Jamais podemos jurar porque isto pertence ao reino do divino, do Rei – mas pode também haver uma rebelião -, e da justiça, que abusa do pecável e de transbordamento, injustiças, ardis, armadilhas, muitas vezes resultando em monstruosidades e descaradamente se sustentando na lei.

Quando prometemos, desde já nos desculpamos e não fará mal se continuarmos a prometer. Às vezes conseguimos cumprir, em outras ocasiões o desleixo, a fadiga, e o cansaço nos levam a rever promessas que não acreditamos, e menos ainda quem as ouviu’.

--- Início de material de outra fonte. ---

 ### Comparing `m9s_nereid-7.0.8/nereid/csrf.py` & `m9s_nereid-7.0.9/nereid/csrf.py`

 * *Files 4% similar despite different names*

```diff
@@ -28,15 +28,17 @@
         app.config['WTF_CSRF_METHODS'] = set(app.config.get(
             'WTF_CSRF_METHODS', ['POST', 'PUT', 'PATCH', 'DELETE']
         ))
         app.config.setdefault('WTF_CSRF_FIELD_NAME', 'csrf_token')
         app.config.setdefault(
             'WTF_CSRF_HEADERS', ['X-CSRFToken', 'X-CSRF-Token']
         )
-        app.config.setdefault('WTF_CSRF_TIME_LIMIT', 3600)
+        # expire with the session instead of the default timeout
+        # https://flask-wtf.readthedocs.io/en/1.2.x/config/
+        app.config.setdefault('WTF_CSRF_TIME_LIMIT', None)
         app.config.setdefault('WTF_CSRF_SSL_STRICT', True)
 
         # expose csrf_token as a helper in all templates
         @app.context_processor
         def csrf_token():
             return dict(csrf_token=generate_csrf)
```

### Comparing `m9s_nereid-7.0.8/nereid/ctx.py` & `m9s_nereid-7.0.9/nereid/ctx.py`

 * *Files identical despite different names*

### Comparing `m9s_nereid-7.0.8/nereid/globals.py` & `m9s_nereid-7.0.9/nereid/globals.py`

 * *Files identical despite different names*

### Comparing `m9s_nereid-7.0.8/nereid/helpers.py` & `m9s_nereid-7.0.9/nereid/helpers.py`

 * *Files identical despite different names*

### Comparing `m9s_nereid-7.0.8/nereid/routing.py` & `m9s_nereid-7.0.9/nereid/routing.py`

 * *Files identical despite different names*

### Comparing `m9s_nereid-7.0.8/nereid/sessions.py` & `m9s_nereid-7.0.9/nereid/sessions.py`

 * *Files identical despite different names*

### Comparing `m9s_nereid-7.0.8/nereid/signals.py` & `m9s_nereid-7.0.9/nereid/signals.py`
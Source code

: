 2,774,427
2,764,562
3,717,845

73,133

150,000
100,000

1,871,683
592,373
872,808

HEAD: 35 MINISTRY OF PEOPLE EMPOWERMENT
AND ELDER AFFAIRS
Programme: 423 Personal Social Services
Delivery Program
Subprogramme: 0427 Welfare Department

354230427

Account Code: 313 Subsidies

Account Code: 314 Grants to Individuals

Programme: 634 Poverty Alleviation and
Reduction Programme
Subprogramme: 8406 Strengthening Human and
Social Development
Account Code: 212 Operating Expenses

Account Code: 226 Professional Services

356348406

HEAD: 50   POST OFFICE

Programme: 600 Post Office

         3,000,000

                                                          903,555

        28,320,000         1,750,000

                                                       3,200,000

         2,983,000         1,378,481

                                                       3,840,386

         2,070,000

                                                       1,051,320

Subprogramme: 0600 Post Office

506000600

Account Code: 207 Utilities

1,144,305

Lembra quando a Marta me levou para assistir a um strip-tease masculino. Argumentei que era descabido. Moda com os dias contados, cansativos e entediantes quanto uma fazenda de gado. Lá estão os bois e onde se encontra o meu bife? A picanha? Por acaso, posso levar um boi e colocá-lo no freezer ou amarrá-lo na perna do sofá?

Qual a razão do frenesi? Um homem nu é um homem nu. Pode ser Davi de Michelangelo ou o magarefe entregando nos supermercados o boi desossado em grandes partes. Davi pode ser visto na Academia de Belas Artes de Florença, na Toscana, Itália, o magarefe e aqueles rapazes da boate em qualquer boteco ou fast food, ou seja, o prato é comido por muita gente.

Quando terminei com o namorado do momento, ficou chateado. Disse-lhe que não estava absorta e hedonista numa galeria.

A apreciar Julio Cesar, ou o “Pensador” de Augusto Rodin. Olhou-me contrariado, a boca franzida o acompanhou. Ajeitou o belo terno, o punho da camisa e mexeu nas aboteaduras. Deveriam ser transformadas em brinco, esculturas reluzentes. As usaria, com vestido preto, abaixo do joelho e ombros à mostra.

Pesei que a decepção iria me contemplar  com a carteira de advogado. Perguntaria onde estava o título de senador romano.

Bebi e bebi novamente e tornei a beber, o calor me levava à bebida e terminei e arrastado um rapaz para o banheiro, onde descarreguei todos os prazeres. Saí, fui até a varanda onde se encontravam pessoas que discutiam, ou falavam sobre algo sem que fosse possível colocar algum interesse, para abaixar o volume, porém, sem perspectiva de acabar naquele momento ou no seguinte. Presumivelmente tomaria o caminho de casa, levado de modo brusco, ou seria depositado em algum concubinato.

Não é possível conversar, logo chega alguém e começa falar do casamento que não deu certo, os noivos fugiram; da geladeira agitada, chiado repugnante.

Não se dão conta que não cabem mais palavras porque outras a alcançaram e a babel ordinária encostou até os móveis na parede e a cadeira ficou sem espaço, espremida num canto minúsculo, onde era impossível sentar, logo ela que esperava ser apreciada”.

Como vamos embora? Não sei. Mas não foi você e Marta que me trouxeram para esta festa? E não sabe como sair daqui? Repito, não sei. Não dá para fugir? Penso que não. Então estamos na mesma condição da cadeira que não encontra lugar para sentar. Bem provável.

Vamos ficar como se estivéssemos lendo uma carta não escrita, porque falta o tema e os argumentos estão confabulando. Afinal, toda explicação é insuportável. Por mais que queiramos agradar o ouvinte, simulado.